STORED DATA
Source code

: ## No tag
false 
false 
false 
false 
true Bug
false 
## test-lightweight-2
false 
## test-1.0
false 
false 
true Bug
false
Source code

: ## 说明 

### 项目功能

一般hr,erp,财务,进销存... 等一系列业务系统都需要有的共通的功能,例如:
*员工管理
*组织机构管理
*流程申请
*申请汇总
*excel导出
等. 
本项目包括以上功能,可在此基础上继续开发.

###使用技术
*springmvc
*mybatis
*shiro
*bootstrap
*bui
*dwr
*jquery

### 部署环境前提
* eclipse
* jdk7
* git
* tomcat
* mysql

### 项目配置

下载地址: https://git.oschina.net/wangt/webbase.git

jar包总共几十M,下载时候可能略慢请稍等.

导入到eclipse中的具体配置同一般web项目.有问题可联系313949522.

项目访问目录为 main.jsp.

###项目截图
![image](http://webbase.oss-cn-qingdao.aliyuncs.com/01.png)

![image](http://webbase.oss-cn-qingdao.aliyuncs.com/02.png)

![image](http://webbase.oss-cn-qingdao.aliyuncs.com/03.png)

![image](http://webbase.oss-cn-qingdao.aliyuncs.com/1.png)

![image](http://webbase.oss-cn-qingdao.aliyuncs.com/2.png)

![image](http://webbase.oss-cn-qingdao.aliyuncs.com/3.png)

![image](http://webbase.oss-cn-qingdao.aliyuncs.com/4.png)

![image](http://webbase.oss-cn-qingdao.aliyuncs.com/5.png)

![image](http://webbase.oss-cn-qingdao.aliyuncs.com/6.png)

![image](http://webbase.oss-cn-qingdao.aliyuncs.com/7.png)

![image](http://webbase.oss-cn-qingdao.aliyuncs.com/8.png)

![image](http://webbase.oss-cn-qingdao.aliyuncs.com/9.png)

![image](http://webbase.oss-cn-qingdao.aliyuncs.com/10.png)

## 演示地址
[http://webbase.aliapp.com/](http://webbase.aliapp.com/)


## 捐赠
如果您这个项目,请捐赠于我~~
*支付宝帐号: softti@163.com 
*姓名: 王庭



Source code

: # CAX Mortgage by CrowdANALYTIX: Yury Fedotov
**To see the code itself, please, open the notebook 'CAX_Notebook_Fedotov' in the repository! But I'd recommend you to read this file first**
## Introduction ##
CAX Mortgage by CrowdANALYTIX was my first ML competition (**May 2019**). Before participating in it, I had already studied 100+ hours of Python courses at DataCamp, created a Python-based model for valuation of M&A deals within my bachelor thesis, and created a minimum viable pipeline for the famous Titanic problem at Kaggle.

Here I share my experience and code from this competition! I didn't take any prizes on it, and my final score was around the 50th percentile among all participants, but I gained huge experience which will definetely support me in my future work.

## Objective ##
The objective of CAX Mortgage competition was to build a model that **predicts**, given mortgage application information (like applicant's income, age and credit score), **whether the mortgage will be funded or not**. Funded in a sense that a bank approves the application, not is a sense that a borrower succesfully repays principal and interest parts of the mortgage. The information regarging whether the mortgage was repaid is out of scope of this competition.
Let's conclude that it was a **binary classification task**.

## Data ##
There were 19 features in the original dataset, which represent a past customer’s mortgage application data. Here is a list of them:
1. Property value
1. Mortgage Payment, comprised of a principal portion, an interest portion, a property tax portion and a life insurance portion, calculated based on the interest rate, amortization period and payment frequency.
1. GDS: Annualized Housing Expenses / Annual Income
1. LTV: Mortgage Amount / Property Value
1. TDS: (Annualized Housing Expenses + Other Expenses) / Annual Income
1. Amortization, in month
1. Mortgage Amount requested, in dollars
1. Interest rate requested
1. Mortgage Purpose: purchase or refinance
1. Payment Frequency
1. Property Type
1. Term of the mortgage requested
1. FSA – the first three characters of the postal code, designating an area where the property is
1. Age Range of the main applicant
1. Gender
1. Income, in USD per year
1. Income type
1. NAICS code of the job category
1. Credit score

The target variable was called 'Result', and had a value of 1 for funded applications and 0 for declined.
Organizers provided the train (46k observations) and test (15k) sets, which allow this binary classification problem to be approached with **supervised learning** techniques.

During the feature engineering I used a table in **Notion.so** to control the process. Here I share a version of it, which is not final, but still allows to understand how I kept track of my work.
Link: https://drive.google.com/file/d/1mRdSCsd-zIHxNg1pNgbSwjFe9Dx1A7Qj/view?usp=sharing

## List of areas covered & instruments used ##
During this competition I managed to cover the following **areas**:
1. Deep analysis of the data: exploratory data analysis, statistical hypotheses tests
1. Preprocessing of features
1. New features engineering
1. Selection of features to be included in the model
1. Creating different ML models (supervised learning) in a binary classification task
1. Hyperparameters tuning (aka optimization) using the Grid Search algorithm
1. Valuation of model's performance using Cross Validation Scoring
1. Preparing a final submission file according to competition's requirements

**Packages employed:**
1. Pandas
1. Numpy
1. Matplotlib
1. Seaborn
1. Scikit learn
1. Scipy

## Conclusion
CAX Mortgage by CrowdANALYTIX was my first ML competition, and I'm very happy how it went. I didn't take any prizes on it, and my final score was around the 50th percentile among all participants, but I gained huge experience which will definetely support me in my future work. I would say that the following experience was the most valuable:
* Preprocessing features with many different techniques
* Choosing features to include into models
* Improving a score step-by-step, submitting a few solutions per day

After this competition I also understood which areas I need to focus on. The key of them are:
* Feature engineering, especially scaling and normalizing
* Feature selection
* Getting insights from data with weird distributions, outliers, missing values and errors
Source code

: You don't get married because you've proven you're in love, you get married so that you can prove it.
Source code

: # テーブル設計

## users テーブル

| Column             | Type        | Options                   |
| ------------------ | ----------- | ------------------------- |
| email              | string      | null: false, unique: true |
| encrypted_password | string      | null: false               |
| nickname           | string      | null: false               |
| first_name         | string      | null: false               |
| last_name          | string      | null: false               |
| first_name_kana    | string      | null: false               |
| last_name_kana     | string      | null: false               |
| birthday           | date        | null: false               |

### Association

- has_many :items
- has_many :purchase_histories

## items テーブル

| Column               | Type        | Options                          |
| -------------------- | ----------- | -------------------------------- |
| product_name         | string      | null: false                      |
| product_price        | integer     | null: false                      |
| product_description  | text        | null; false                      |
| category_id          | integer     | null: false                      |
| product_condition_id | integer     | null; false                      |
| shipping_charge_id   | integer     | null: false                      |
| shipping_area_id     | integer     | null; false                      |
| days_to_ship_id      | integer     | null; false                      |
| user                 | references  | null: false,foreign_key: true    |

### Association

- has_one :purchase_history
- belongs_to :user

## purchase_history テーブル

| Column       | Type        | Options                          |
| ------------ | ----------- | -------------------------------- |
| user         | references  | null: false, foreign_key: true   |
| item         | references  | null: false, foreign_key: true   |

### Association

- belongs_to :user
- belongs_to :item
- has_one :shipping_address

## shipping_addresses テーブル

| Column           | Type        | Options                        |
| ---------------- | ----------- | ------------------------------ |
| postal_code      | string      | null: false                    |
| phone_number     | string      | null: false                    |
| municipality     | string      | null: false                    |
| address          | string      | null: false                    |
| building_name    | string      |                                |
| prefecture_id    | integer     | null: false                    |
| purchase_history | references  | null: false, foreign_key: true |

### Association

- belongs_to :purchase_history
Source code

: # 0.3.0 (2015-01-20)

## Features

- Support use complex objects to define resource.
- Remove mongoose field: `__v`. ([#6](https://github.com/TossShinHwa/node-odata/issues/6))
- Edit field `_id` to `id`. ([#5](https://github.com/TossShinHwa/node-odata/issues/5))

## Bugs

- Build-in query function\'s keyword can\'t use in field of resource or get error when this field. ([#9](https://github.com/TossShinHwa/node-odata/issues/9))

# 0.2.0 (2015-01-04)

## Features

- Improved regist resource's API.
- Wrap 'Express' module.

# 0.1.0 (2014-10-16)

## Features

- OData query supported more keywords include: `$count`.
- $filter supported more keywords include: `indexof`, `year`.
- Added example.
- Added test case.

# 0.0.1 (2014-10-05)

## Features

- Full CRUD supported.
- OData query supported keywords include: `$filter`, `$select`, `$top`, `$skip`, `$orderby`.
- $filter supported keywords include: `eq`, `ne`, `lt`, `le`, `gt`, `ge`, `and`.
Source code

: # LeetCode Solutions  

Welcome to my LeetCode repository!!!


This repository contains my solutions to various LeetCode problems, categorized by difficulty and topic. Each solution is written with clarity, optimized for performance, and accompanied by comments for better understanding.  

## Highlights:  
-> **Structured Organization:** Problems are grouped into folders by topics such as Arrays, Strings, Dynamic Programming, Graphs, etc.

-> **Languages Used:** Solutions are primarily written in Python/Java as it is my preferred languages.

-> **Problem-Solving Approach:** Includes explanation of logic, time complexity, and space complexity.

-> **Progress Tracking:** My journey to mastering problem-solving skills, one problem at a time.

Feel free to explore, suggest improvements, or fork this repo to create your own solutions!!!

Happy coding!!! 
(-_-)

YOUR OBJECTIVE
Find the string "Housing" in the records, then copy each line where it occurs.

SOLVED EXERCISE
1. GDS: Annualized Housing Expenses / Annual Income
1. TDS: (Annualized Housing Expenses + Other Expenses) / Annual Income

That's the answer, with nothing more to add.